* **Exercise goal**:
Without copying the images, write out all the entries below verbatim.

[Stored data]

>>

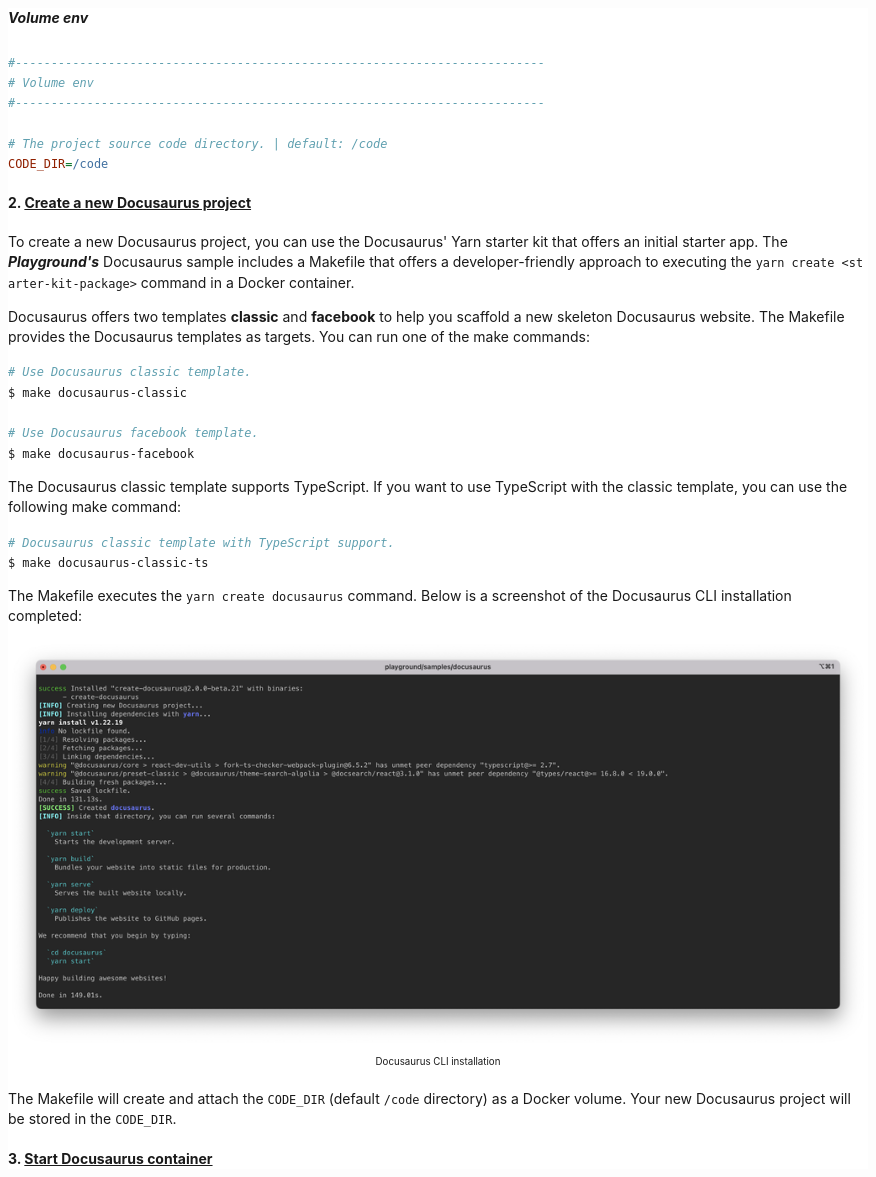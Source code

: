 ##### Volume env

```ini
#--------------------------------------------------------------------------
# Volume env
#--------------------------------------------------------------------------

# The project source code directory. | default: /code
CODE_DIR=/code
```

#### 2. <ins>Create a new Docusaurus project</ins>

To create a new Docusaurus project, you can use the Docusaurus' Yarn starter 
kit that offers an initial starter app. The ***Playground's*** Docusaurus 
sample includes a Makefile that offers a developer-friendly approach to 
executing the `yarn create <starter-kit-package>` command in a Docker container.

Docusaurus offers two templates **classic** and **facebook** to help you 
scaffold a new skeleton Docusaurus website. The Makefile provides the 
Docusaurus templates as targets. You can run one of the make commands:

```bash
# Use Docusaurus classic template.
$ make docusaurus-classic

# Use Docusaurus facebook template.
$ make docusaurus-facebook
```

The Docusaurus classic template supports TypeScript. If you want to use 
TypeScript with the classic template, you can use the following make command:

```bash
# Docusaurus classic template with TypeScript support.
$ make docusaurus-classic-ts
```

The Makefile executes the `yarn create docusaurus` command. Below is a 
screenshot of the Docusaurus CLI installation completed:

<p align="center">
  <a>
    <img 
      src="../../images/docusaurus/terminal.png" 
      alt="Docusaurus CLI installation"
      width="100%">
  </a>
  <br>
  <sub><sup>Docusaurus CLI installation</sup></sub>
</p>

The Makefile will create and attach the `CODE_DIR` (default `/code` directory) 
as a Docker volume. Your new Docusaurus project will be stored in the `CODE_DIR`.

#### 3. <ins>Start Docusaurus container</ins>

<<

* **Completed exercise**:
Source code

: ##### Volume env

```ini
#--------------------------------------------------------------------------
# Volume env
#--------------------------------------------------------------------------

# The project source code directory. | default: /code
CODE_DIR=/code
```

#### 2. <ins>Create a new Docusaurus project</ins>

To create a new Docusaurus project, you can use the Docusaurus' Yarn starter 
kit that offers an initial starter app. The ***Playground's*** Docusaurus 
sample includes a Makefile that offers a developer-friendly approach to 
executing the `yarn create <starter-kit-package>` command in a Docker container.

Docusaurus offers two templates **classic** and **facebook** to help you 
scaffold a new skeleton Docusaurus website. The Makefile provides the 
Docusaurus templates as targets. You can run one of the make commands:

```bash
# Use Docusaurus classic template.
$ make docusaurus-classic

# Use Docusaurus facebook template.
$ make docusaurus-facebook
```

The Docusaurus classic template supports TypeScript. If you want to use 
TypeScript with the classic template, you can use the following make command:

```bash
# Docusaurus classic template with TypeScript support.
$ make docusaurus-classic-ts
```

The Makefile executes the `yarn create docusaurus` command. Below is a 
screenshot of the Docusaurus CLI installation completed:

<p align="center">
  <a>
    <img 
      src="../../images/docusaurus/terminal.png" 
      alt="Docusaurus CLI installation"
      width="100%">
  </a>
  <br>
  <sub><sup>Docusaurus CLI installation</sup></sub>
</p>

The Makefile will create and attach the `CODE_DIR` (default `/code` directory) 
as a Docker volume. Your new Docusaurus project will be stored in the `CODE_DIR`.

#### 3. <ins>Start Docusaurus container</ins>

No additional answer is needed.